+++ EXTRACTED INFORMATION
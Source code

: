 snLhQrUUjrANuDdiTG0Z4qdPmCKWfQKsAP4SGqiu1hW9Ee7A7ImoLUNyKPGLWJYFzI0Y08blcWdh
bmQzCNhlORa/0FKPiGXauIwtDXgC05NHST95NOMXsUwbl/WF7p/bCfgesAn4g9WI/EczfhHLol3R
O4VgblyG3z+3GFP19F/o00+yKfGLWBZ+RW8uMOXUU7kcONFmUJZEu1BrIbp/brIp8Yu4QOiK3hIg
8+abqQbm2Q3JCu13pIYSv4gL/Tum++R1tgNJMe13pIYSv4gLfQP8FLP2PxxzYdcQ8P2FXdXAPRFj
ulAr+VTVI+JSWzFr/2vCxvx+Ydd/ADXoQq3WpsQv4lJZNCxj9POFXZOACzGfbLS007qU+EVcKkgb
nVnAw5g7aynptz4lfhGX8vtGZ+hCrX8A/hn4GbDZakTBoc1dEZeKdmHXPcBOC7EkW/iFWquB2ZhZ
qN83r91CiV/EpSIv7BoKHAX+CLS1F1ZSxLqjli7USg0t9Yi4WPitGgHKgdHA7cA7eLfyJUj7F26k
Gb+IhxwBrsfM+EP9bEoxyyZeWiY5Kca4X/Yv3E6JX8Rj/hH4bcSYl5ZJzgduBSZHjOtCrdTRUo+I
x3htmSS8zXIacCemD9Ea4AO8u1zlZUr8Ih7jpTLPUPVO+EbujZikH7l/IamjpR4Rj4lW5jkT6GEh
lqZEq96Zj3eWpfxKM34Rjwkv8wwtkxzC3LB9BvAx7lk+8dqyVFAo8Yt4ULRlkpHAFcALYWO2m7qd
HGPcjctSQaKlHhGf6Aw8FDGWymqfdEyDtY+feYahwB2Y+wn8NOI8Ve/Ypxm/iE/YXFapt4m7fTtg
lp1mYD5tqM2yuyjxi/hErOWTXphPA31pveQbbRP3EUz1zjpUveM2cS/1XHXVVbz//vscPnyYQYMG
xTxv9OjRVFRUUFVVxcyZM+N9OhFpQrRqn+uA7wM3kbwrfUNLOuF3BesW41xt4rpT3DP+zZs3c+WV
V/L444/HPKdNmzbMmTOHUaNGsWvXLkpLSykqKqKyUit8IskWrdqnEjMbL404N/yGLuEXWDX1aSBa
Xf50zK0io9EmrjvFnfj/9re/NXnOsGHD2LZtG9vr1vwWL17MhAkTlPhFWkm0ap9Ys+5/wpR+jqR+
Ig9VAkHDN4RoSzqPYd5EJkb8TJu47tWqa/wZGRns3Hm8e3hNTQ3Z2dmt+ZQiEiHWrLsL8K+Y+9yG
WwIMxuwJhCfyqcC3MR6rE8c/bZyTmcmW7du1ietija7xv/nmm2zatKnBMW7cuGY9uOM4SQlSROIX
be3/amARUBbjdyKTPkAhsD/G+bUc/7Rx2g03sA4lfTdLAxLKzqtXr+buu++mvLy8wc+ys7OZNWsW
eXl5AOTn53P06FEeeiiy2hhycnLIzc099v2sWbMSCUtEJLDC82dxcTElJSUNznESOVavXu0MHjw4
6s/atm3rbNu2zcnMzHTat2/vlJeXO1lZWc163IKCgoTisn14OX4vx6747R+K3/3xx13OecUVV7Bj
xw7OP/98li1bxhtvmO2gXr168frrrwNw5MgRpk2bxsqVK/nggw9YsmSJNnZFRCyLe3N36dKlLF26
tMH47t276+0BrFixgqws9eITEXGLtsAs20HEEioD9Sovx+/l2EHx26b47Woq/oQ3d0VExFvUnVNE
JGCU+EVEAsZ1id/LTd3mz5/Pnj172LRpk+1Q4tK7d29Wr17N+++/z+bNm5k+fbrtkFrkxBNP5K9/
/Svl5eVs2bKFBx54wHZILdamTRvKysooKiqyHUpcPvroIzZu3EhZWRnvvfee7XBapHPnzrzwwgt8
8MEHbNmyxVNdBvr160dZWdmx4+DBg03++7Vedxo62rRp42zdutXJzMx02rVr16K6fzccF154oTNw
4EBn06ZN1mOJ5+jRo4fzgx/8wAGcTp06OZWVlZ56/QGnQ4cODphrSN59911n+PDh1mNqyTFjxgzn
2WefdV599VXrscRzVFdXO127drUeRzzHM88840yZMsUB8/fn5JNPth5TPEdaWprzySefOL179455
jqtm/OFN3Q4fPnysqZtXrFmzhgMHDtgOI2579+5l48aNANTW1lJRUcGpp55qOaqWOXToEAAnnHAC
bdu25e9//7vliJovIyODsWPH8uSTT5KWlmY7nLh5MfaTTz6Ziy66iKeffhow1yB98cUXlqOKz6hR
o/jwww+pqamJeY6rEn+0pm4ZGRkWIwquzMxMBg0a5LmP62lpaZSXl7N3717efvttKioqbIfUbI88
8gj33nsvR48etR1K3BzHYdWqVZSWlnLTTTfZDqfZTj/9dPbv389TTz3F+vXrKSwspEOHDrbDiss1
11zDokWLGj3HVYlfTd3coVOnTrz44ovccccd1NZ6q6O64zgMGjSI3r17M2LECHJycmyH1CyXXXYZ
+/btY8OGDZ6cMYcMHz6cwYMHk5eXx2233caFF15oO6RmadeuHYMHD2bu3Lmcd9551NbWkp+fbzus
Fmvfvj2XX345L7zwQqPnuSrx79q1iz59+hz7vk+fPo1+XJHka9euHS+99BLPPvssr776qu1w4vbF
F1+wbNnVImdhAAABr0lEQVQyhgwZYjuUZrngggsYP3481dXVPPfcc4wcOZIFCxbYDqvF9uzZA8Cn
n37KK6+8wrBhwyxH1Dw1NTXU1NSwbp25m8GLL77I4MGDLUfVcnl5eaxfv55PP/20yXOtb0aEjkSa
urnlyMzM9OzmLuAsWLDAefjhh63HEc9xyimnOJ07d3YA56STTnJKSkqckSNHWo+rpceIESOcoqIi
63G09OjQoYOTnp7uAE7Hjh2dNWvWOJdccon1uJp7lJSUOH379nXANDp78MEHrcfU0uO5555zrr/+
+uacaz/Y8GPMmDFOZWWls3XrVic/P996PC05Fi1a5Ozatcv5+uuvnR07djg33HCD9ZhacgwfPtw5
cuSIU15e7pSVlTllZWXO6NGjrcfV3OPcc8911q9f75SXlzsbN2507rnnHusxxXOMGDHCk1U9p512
++++++
● **WORK INSTRUCTION**: The full listing above needs to be transcribed exactly.

● **SOLUTION**:
Source code

: snLhQrUUjrANuDdiTG0Z4qdPmCKWfQKsAP4SGqiu1hW9Ee7A7ImoLUNyKPGLWJYFzI0Y08blcWdh
bmQzCNhlORa/0FKPiGXauIwtDXgC05NHST95NOMXsUwbl/WF7p/bCfgesAn4g9WI/EczfhHLol3R
O4VgblyG3z+3GFP19F/o00+yKfGLWBZ+RW8uMOXUU7kcONFmUJZEu1BrIbp/brIp8Yu4QOiK3hIg
8+abqQbm2Q3JCu13pIYSv4gL/Tum++R1tgNJMe13pIYSv4gLfQP8FLP2PxxzYdcQ8P2FXdXAPRFj
ulAr+VTVI+JSWzFr/2vCxvx+Ydd/ADXoQq3WpsQv4lJZNCxj9POFXZOACzGfbLS007qU+EVcKkgb
nVnAw5g7aynptz4lfhGX8vtGZ+hCrX8A/hn4GbDZakTBoc1dEZeKdmHXPcBOC7EkW/iFWquB2ZhZ
qN83r91CiV/EpSIv7BoKHAX+CLS1F1ZSxLqjli7USg0t9Yi4WPitGgHKgdHA7cA7eLfyJUj7F26k
Gb+IhxwBrsfM+EP9bEoxyyZeWiY5Kca4X/Yv3E6JX8Rj/hH4bcSYl5ZJzgduBSZHjOtCrdTRUo+I
x3htmSS8zXIacCemD9Ea4AO8u1zlZUr8Ih7jpTLPUPVO+EbujZikH7l/IamjpR4Rj4lW5jkT6GEh
lqZEq96Zj3eWpfxKM34Rjwkv8wwtkxzC3LB9BvAx7lk+8dqyVFAo8Yt4ULRlkpHAFcALYWO2m7qd
HGPcjctSQaKlHhGf6Aw8FDGWymqfdEyDtY+feYahwB2Y+wn8NOI8Ve/Ypxm/iE/YXFapt4m7fTtg
lp1mYD5tqM2yuyjxi/hErOWTXphPA31pveQbbRP3EUz1zjpUveM2cS/1XHXVVbz//vscPnyYQYMG
xTxv9OjRVFRUUFVVxcyZM+N9OhFpQrRqn+uA7wM3kbwrfUNLOuF3BesW41xt4rpT3DP+zZs3c+WV
V/L444/HPKdNmzbMmTOHUaNGsWvXLkpLSykqKqKyUit8IskWrdqnEjMbL404N/yGLuEXWDX1aSBa
Xf50zK0io9EmrjvFnfj/9re/NXnOsGHD2LZtG9vr1vwWL17MhAkTlPhFWkm0ap9Ys+5/wpR+jqR+
Ig9VAkHDN4RoSzqPYd5EJkb8TJu47tWqa/wZGRns3Hm8e3hNTQ3Z2dmt+ZQiEiHWrLsL8K+Y+9yG
WwIMxuwJhCfyqcC3MR6rE8c/bZyTmcmW7du1ietija7xv/nmm2zatKnBMW7cuGY9uOM4SQlSROIX
be3/amARUBbjdyKTPkAhsD/G+bUc/7Rx2g03sA4lfTdLAxLKzqtXr+buu++mvLy8wc+ys7OZNWsW
eXl5AOTn53P06FEeeiiy2hhycnLIzc099v2sWbMSCUtEJLDC82dxcTElJSUNznESOVavXu0MHjw4
6s/atm3rbNu2zcnMzHTat2/vlJeXO1lZWc163IKCgoTisn14OX4vx6747R+K3/3xx13OecUVV7Bj
xw7OP/98li1bxhtvmO2gXr168frrrwNw5MgRpk2bxsqVK/nggw9YsmSJNnZFRCyLe3N36dKlLF26
tMH47t276+0BrFixgqws9eITEXGLtsAs20HEEioD9Sovx+/l2EHx26b47Woq/oQ3d0VExFvUnVNE
JGCU+EVEAsZ1id/LTd3mz5/Pnj172LRpk+1Q4tK7d29Wr17N+++/z+bNm5k+fbrtkFrkxBNP5K9/
/Svl5eVs2bKFBx54wHZILdamTRvKysooKiqyHUpcPvroIzZu3EhZWRnvvfee7XBapHPnzrzwwgt8
8MEHbNmyxVNdBvr160dZWdmx4+DBg03++7Vedxo62rRp42zdutXJzMx02rVr16K6fzccF154oTNw
4EBn06ZN1mOJ5+jRo4fzgx/8wAGcTp06OZWVlZ56/QGnQ4cODphrSN59911n+PDh1mNqyTFjxgzn
2WefdV599VXrscRzVFdXO127drUeRzzHM88840yZMsUB8/fn5JNPth5TPEdaWprzySefOL179455
jqtm/OFN3Q4fPnysqZtXrFmzhgMHDtgOI2579+5l48aNANTW1lJRUcGpp55qOaqWOXToEAAnnHAC
bdu25e9//7vliJovIyODsWPH8uSTT5KWlmY7nLh5MfaTTz6Ziy66iKeffhow1yB98cUXlqOKz6hR
o/jwww+pqamJeY6rEn+0pm4ZGRkWIwquzMxMBg0a5LmP62lpaZSXl7N3717efvttKioqbIfUbI88
8gj33nsvR48etR1K3BzHYdWqVZSWlnLTTTfZDqfZTj/9dPbv389TTz3F+vXrKSwspEOHDrbDiss1
11zDokWLGj3HVYlfTd3coVOnTrz44ovccccd1NZ6q6O64zgMGjSI3r17M2LECHJycmyH1CyXXXYZ
+/btY8OGDZ6cMYcMHz6cwYMHk5eXx2233caFF15oO6RmadeuHYMHD2bu3Lmcd9551NbWkp+fbzus
Fmvfvj2XX345L7zwQqPnuSrx79q1iz59+hz7vk+fPo1+XJHka9euHS+99BLPPvssr776qu1w4vbF
F1+wbNnVImdhAAABr0lEQVQyhgwZYjuUZrngggsYP3481dXVPPfcc4wcOZIFCxbYDqvF9uzZA8Cn
n37KK6+8wrBhwyxH1Dw1NTXU1NSwbp25m8GLL77I4MGDLUfVcnl5eaxfv55PP/20yXOtb0aEjkSa
urnlyMzM9OzmLuAsWLDAefjhh63HEc9xyimnOJ07d3YA56STTnJKSkqckSNHWo+rpceIESOcoqIi
63G09OjQoYOTnp7uAE7Hjh2dNWvWOJdccon1uJp7lJSUOH379nXANDp78MEHrcfU0uO5555zrr/+
+uacaz/Y8GPMmDFOZWWls3XrVic/P996PC05Fi1a5Ozatcv5+uuvnR07djg33HCD9ZhacgwfPtw5
cuSIU15e7pSVlTllZWXO6NGjrcfV3OPcc8911q9f75SXlzsbN2507rnnHusxxXOMGDHCk1U9p512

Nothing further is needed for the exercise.